Marcus Chown, consultant
Big things - like dinosaurs and the universe - capture young imaginations. But then comes the inevitable next question: how big? You can imagine a diplodocus being as long as, say, three London buses. But, when it comes to the universe, Adams's point hits home. Just how big is the sun? Or the Orion Nebula? Or the Virgo Galaxy cluster?
Gott, like me, has spent a lifetime trying to get his head around such mind-dwarfing questions. The difference is that he has done something concrete about it. He has collaborated on a book with astrophotographer Robert Vanderbei. And it is an absolute delight.
Sizing up the Universe is a truly special book that will give you a feel for just how big the things out in space really are. On one page we find a picture of the United States juxtaposed with, and completely dwarfed by, a sunspot. On another, the Grand Canyon is superimposed on Mars's Valle Marineris. Our canyon is smaller than even the tributaries of the great Martian canyon, a great crack in the surface snaking a third of the way around the Red Planet.
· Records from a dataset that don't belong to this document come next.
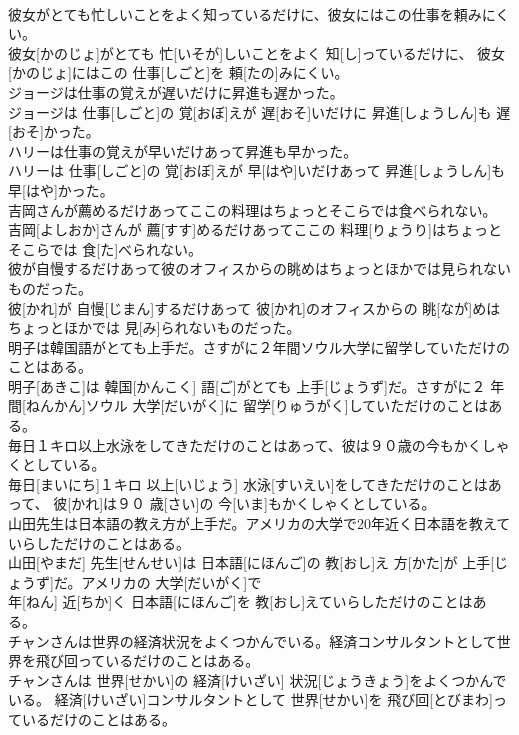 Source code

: \documentclass[8pt]{extreport}
\begin{document}
\begin{CJK}{UTF8}{min}
\\	彼女がとても忙しいことをよく知っているだけに、彼女にはこの仕事を頼みにくい。	
\\	彼女[かのじょ]がとても 忙[いそが]しいことをよく 知[し]っているだけに、 彼女[かのじょ]にはこの 仕事[しごと]を 頼[たの]みにくい。
\\	ジョージは仕事の覚えが遅いだけに昇進も遅かった。	
\\	ジョージは 仕事[しごと]の 覚[おぼ]えが 遅[おそ]いだけに 昇進[しょうしん]も 遅[おそ]かった。
\\	ハリーは仕事の覚えが早いだけあって昇進も早かった。	
\\	ハリーは 仕事[しごと]の 覚[おぼ]えが 早[はや]いだけあって 昇進[しょうしん]も 早[はや]かった。
\\	吉岡さんが薦めるだけあってここの料理はちょっとそこらでは食べられない。	
\\	吉岡[よしおか]さんが 薦[すす]めるだけあってここの 料理[りょうり]はちょっとそこらでは 食[た]べられない。
\\	彼が自慢するだけあって彼のオフィスからの眺めはちょっとほかでは見られないものだった。	
\\	彼[かれ]が 自慢[じまん]するだけあって 彼[かれ]のオフィスからの 眺[なが]めはちょっとほかでは 見[み]られないものだった。
\\	明子は韓国語がとても上手だ。さすがに２年間ソウル大学に留学していただけのことはある。	
\\	明子[あきこ]は 韓国[かんこく] 語[ご]がとても 上手[じょうず]だ。さすがに２ 年間[ねんかん]ソウル 大学[だいがく]に 留学[りゅうがく]していただけのことはある。
\\	毎日１キロ以上水泳をしてきただけのことはあって、彼は９０歳の今もかくしゃくとしている。	
\\	毎日[まいにち]１キロ 以上[いじょう] 水泳[すいえい]をしてきただけのことはあって、 彼[かれ]は９０ 歳[さい]の 今[いま]もかくしゃくとしている。
\\	山田先生は日本語の教え方が上手だ。アメリカの大学で20年近く日本語を教えていらしただけのことはある。	
\\	山田[やまだ] 先生[せんせい]は 日本語[にほんご]の 教[おし]え 方[かた]が 上手[じょうず]だ。アメリカの 大学[だいがく]で 
\\	年[ねん] 近[ちか]く 日本語[にほんご]を 教[おし]えていらしただけのことはある。
\\	チャンさんは世界の経済状況をよくつかんでいる。経済コンサルタントとして世界を飛び回っているだけのことはある。	
\\	チャンさんは 世界[せかい]の 経済[けいざい] 状況[じょうきょう]をよくつかんでいる。 経済[けいざい]コンサルタントとして 世界[せかい]を 飛び回[とびまわ]っているだけのことはある。

\end{CJK}
\end{document}
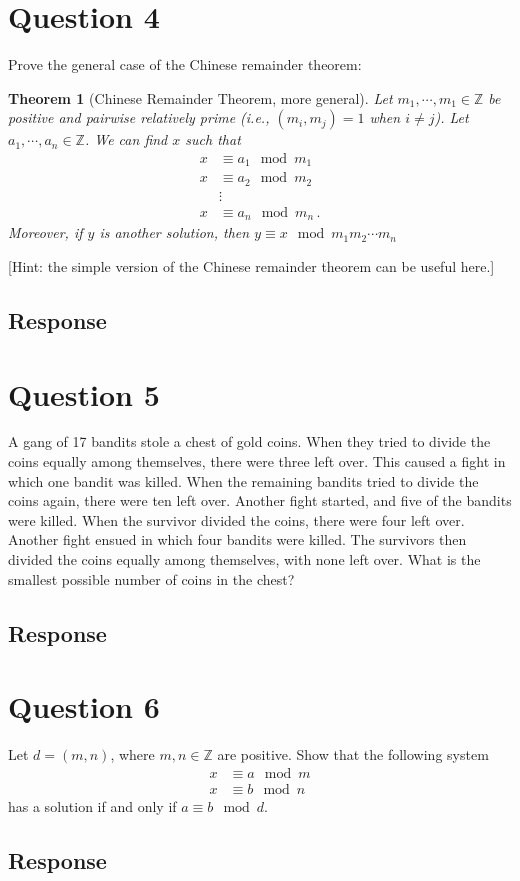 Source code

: \documentclass [12pt] {article}
\newtheorem{theorem}{Theorem}
\newcommand{\Z}{\mathbb{Z}}
\begin{document}
\section*{Question 4}
Prove the general case of the Chinese remainder theorem: 

\begin{theorem}[Chinese Remainder Theorem, more general]
    Let $m_1,\cdots,m_1\in\Z$ be positive and pairwise relatively prime (i.e., $(m_i,m_j)=1$ when $i\neq j$). Let $a_1,\cdots,a_n\in \Z$. We can find $x$ such that 
    \begin{align*}
        x &\equiv a_1\mod m_1 \\
        x &\equiv a_2\mod m_2 \\
        &\vdots \\
        x &\equiv a_n\mod m_n\,.
    \end{align*}
    Moreover, if $y$ is another solution, then $y\equiv x\mod m_1m_2\cdots m_n$
\end{theorem}
[Hint: the simple version of the Chinese remainder theorem can be useful here.]

\subsection*{Response}
\newpage

\section*{Question 5}
 A gang of 17 bandits stole a chest of gold coins.
When they tried to divide the coins equally among themselves, there were three left over. This caused a fight in which one bandit was killed. When the remaining bandits tried to divide the coins again, there were ten left over.
Another fight started, and five of the bandits were killed. When the survivor divided the coins, there were four left over. Another fight ensued in which four bandits were killed. The survivors then divided the coins equally among themselves, with none left over. What is the smallest possible number of coins in the chest? 

\subsection*{Response}
\newpage

\section*{Question 6}
Let $d=(m,n)$, where $m,n\in\Z$ are positive. Show that the following system 
\begin{align*}
    x& \equiv a\mod m \\
    x& \equiv b\mod n
\end{align*}
has a solution if and only if $a\equiv b\mod d$.

\subsection*{Response}
\newpage
\end{document}
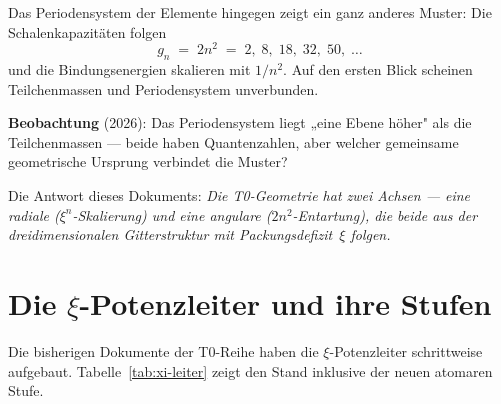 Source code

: Das Periodensystem der Elemente hingegen zeigt ein ganz anderes Muster:
Die Schalenkapazitäten folgen
\begin{equation}
  g_n \;=\; 2n^2 \;=\; 2,\; 8,\; 18,\; 32,\; 50,\;\ldots
  \label{eq:schalen}
\end{equation}
und die Bindungsenergien skalieren mit $1/n^2$.
Auf den ersten Blick scheinen Teilchenmassen und Periodensystem unverbunden.

\textbf{Beobachtung} (2026): Das Periodensystem liegt „eine Ebene
höher" als die Teilchenmassen — beide haben Quantenzahlen, aber welcher
gemeinsame geometrische Ursprung verbindet die Muster?

Die Antwort dieses Dokuments: \emph{Die T0-Geometrie hat zwei Achsen —
eine radiale ($\xi^n$-Skalierung) und eine angulare ($2n^2$-Entartung),
die beide aus der dreidimensionalen Gitterstruktur mit Packungsdefizit~$\xi$
folgen.}

\section{Die \texorpdfstring{$\xi$}{xi}-Potenzleiter und ihre Stufen}
\label{sec:xi-leiter}

Die bisherigen Dokumente der T0-Reihe haben die $\xi$-Potenzleiter
schrittweise aufgebaut. Tabelle~\ref{tab:xi-leiter} zeigt den Stand
inklusive der neuen atomaren Stufe.

\begin{table}[htbp]
\centering
\caption{Vollständige $\xi$-Potenzleiter (Stand: März 2026)}
\label{tab:xi-leiter}
\end{table}

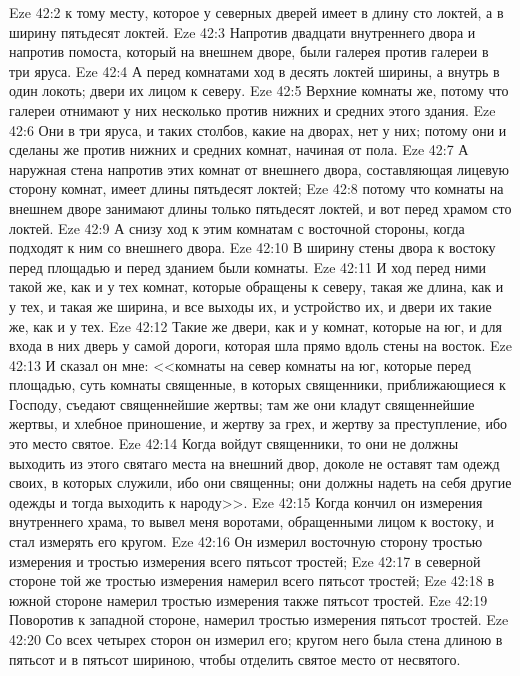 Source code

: \vs Eze 42:2 к тому месту, которое у северных дверей имеет в длину сто локтей, а в ширину пятьдесят локтей.
\vs Eze 42:3 Напротив двадцати  внутреннего двора и напротив помоста, который на внешнем дворе, были галерея против галереи в три яруса.
\vs Eze 42:4 А перед комнатами ход в десять локтей ширины, а внутрь в один локоть; двери их лицом к северу.
\vs Eze 42:5 Верхние комнаты же, потому что галереи отнимают у них несколько против нижних и средних  этого здания.
\vs Eze 42:6 Они в три яруса, и таких столбов, какие на дворах, нет у них; потому они и сделаны же против нижних и средних комнат, начиная от пола.
\vs Eze 42:7 А наружная стена напротив этих комнат от внешнего двора, составляющая лицевую сторону комнат, имеет длины пятьдесят локтей;
\vs Eze 42:8 потому что  комнаты на внешнем дворе занимают длины только пятьдесят локтей, и вот перед храмом сто локтей.
\vs Eze 42:9 А снизу ход к этим комнатам с восточной стороны, когда подходят к ним со внешнего двора.
\vs Eze 42:10 В ширину стены двора к востоку перед площадью и перед зданием были комнаты.
\vs Eze 42:11 И ход перед ними такой же, как и у тех комнат, которые обращены к северу, такая же длина, как и у тех, и такая же ширина, и все выходы их, и устройство их, и двери их такие же, как и у тех.
\vs Eze 42:12 Такие же двери, как и у комнат, которые на юг, и для входа в них дверь у самой дороги, которая шла прямо вдоль стены на восток.
\vs Eze 42:13 И сказал он мне: <<комнаты на север  комнаты на юг, которые перед площадью, суть комнаты священные, в которых священники, приближающиеся к Господу, съедают священнейшие жертвы; там же они кладут священнейшие жертвы, и хлебное приношение, и жертву за грех, и жертву за преступление, ибо это место святое.
\vs Eze 42:14 Когда войдут  священники, то они не должны выходить из этого святаго места на внешний двор, доколе не оставят там одежд своих, в которых служили, ибо они священны; они должны надеть на себя другие одежды и тогда выходить к народу>>.
\vs Eze 42:15 Когда кончил он измерения внутреннего храма, то вывел меня воротами, обращенными лицом к востоку, и стал измерять его кругом.
\vs Eze 42:16 Он измерил восточную сторону тростью измерения и  тростью измерения всего пятьсот тростей;
\vs Eze 42:17 в северной стороне той же тростью измерения намерил всего пятьсот тростей;
\vs Eze 42:18 в южной стороне намерил тростью измерения также пятьсот тростей.
\vs Eze 42:19 Поворотив к западной стороне, намерил тростью измерения пятьсот тростей.
\vs Eze 42:20 Со всех четырех сторон он измерил его; кругом него была стена длиною в пятьсот  и в пятьсот  шириною, чтобы отделить святое место от несвятого.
The image that I found most arresting, though, is of Itokawa, a small near-Earth asteroid on which the Japanese Hyabusa space probe landed in 2005. It is one of the weirdest celestial bodies ever imaged, more a loose aggregation of rubble than a solid body. In the same shot, Gott and Vanderbei have put for comparison the International Space Station, the Hubble Space Telescope, the Space Shuttle and even the tiny figure of space-walking astronaut Bruce McCandless. Not only does this give you a sense of just how small Itokawa is, but an immense appreciation of the achievement of the Japanese in landing on the asteroid. Respect.